■ Exercise goal
Set down exactly the lines below between the line holding "of $X$ cannot" and the line holding "Previously, in Algebra", inclusive; no other line belongs in the answer.

■ Collected data
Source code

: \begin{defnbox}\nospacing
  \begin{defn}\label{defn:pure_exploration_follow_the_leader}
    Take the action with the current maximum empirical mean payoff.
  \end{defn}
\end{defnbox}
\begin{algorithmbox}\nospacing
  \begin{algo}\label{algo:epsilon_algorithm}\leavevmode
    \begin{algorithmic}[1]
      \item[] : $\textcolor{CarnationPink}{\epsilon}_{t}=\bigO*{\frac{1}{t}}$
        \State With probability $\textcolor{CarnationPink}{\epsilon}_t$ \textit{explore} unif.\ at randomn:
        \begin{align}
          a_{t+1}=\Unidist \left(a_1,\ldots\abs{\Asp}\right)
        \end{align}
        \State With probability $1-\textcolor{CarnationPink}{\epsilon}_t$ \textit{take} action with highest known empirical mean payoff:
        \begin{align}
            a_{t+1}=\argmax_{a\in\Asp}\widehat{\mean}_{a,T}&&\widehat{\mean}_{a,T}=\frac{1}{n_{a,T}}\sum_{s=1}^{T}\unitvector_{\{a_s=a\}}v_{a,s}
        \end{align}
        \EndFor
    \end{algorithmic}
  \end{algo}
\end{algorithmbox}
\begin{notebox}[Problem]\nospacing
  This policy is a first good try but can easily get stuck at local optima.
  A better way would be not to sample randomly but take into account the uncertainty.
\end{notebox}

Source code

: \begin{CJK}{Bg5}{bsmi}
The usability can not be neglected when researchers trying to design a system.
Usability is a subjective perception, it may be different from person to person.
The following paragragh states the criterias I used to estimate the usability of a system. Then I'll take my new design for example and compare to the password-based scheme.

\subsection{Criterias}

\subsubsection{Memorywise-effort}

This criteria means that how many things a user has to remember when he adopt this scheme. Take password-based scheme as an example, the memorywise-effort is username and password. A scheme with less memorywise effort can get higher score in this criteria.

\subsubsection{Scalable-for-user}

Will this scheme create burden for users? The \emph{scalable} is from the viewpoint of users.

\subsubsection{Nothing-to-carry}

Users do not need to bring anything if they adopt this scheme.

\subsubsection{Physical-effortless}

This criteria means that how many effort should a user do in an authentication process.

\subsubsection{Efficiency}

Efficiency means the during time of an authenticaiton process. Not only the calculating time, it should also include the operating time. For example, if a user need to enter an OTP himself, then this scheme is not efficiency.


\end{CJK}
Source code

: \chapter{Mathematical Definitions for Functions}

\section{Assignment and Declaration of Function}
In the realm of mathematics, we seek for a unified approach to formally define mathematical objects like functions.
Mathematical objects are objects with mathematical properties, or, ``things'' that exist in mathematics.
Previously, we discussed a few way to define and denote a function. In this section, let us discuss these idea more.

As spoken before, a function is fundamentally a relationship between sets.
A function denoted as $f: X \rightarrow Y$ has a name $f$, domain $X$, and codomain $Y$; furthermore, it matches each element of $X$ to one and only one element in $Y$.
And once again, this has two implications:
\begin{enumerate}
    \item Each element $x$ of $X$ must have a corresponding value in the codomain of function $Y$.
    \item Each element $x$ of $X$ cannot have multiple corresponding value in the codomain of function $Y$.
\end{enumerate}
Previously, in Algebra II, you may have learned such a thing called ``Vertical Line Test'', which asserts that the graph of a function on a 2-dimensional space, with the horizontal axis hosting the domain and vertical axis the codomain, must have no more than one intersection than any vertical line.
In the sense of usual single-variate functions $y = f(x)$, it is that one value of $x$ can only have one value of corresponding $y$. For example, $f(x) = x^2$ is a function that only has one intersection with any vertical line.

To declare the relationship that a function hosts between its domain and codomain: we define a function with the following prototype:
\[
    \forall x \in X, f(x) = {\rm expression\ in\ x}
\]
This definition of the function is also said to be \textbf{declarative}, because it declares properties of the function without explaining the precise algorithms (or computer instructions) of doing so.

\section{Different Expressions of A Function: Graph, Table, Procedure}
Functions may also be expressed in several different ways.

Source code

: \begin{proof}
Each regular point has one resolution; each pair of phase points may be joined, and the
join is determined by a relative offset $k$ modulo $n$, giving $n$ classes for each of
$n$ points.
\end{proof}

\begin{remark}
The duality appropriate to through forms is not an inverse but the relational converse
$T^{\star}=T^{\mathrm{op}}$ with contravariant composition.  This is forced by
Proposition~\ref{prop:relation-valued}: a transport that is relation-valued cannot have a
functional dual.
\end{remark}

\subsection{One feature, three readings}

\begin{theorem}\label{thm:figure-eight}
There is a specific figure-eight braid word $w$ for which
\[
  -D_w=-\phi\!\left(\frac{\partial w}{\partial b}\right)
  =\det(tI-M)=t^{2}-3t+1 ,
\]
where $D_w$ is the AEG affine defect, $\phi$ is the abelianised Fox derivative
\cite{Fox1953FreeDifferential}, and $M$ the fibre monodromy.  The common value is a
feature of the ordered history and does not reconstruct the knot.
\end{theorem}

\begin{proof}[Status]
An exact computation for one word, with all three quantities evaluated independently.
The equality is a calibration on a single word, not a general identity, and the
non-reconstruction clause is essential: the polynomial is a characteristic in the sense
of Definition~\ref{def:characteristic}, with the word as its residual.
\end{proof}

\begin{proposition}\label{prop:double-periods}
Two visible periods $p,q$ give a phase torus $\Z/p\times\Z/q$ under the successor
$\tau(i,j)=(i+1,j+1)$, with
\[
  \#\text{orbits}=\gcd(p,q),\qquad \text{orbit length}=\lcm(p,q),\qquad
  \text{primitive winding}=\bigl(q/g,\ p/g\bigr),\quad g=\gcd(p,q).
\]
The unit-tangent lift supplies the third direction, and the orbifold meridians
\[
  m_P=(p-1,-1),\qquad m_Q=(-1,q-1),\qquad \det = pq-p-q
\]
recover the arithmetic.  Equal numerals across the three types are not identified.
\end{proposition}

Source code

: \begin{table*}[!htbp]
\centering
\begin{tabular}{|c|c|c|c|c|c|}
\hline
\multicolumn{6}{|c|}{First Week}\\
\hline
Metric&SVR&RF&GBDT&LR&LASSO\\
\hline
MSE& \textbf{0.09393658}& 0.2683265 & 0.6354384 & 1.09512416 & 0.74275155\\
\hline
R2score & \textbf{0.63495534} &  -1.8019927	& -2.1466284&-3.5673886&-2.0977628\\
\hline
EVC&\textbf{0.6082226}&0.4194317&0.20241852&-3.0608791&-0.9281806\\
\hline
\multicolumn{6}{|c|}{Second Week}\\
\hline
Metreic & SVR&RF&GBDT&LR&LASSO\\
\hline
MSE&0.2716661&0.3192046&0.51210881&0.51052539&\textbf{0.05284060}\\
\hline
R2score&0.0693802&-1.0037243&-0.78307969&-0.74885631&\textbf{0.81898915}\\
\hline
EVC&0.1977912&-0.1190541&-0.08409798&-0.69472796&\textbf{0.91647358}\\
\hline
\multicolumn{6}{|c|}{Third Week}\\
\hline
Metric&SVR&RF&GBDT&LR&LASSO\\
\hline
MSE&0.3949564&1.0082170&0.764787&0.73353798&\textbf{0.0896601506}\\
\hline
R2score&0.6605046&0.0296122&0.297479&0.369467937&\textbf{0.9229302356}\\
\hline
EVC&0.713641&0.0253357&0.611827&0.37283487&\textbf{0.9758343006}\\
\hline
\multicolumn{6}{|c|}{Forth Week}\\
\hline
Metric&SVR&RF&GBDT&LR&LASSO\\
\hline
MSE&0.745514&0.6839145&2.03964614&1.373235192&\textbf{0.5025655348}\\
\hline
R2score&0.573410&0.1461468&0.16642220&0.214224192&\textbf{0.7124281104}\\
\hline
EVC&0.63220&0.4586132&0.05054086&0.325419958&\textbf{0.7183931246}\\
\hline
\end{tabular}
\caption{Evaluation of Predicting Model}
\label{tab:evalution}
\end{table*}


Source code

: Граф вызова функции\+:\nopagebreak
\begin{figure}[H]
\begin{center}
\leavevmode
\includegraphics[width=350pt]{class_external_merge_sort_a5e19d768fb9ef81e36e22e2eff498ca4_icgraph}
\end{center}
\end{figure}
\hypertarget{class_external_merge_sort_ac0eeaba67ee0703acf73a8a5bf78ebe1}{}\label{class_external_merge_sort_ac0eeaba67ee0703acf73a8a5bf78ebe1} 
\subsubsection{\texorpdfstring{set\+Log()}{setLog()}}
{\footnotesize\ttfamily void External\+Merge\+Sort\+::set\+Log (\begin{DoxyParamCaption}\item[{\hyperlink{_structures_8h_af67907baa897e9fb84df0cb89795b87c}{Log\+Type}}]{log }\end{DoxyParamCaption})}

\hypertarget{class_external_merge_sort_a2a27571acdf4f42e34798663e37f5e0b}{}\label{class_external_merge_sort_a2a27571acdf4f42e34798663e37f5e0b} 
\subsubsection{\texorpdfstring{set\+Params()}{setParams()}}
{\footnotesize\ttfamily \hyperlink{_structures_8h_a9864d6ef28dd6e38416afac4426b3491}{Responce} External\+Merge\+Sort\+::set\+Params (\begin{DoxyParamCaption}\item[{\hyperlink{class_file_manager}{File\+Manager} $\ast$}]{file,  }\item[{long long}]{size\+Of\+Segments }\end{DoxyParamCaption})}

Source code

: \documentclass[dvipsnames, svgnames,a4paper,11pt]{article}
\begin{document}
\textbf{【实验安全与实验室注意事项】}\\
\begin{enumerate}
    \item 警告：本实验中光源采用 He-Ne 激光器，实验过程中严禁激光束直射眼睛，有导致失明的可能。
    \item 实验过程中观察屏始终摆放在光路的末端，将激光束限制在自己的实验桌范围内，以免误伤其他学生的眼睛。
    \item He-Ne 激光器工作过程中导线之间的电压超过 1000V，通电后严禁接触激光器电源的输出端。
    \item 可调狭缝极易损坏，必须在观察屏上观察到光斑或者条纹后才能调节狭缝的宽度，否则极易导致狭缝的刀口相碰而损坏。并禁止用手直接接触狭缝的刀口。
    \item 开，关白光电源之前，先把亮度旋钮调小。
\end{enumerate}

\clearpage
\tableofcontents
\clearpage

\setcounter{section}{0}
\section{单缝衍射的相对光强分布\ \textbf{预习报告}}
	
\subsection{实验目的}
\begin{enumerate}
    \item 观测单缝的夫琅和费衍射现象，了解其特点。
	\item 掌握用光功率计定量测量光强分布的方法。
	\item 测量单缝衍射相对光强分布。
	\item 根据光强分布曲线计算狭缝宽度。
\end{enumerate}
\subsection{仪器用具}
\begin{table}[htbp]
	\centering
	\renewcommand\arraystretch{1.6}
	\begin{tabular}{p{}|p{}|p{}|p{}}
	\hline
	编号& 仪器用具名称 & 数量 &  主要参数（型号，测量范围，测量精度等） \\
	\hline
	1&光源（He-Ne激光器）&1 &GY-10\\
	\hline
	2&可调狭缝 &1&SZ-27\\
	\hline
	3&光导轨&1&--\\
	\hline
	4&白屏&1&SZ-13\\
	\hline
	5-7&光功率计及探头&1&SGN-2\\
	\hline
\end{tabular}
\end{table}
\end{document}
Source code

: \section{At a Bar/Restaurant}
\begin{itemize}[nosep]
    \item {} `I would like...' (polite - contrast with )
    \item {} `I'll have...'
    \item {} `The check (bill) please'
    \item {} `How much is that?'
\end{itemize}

■ Result for this task
    \item Each element $x$ of $X$ cannot have multiple corresponding value in the codomain of function $Y$.
\end{enumerate}
Previously, in Algebra II, you may have learned such a thing called ``Vertical Line Test'', which asserts that the graph of a function on a 2-dimensional space, with the horizontal axis hosting the domain and vertical axis the codomain, must have no more than one intersection than any vertical line.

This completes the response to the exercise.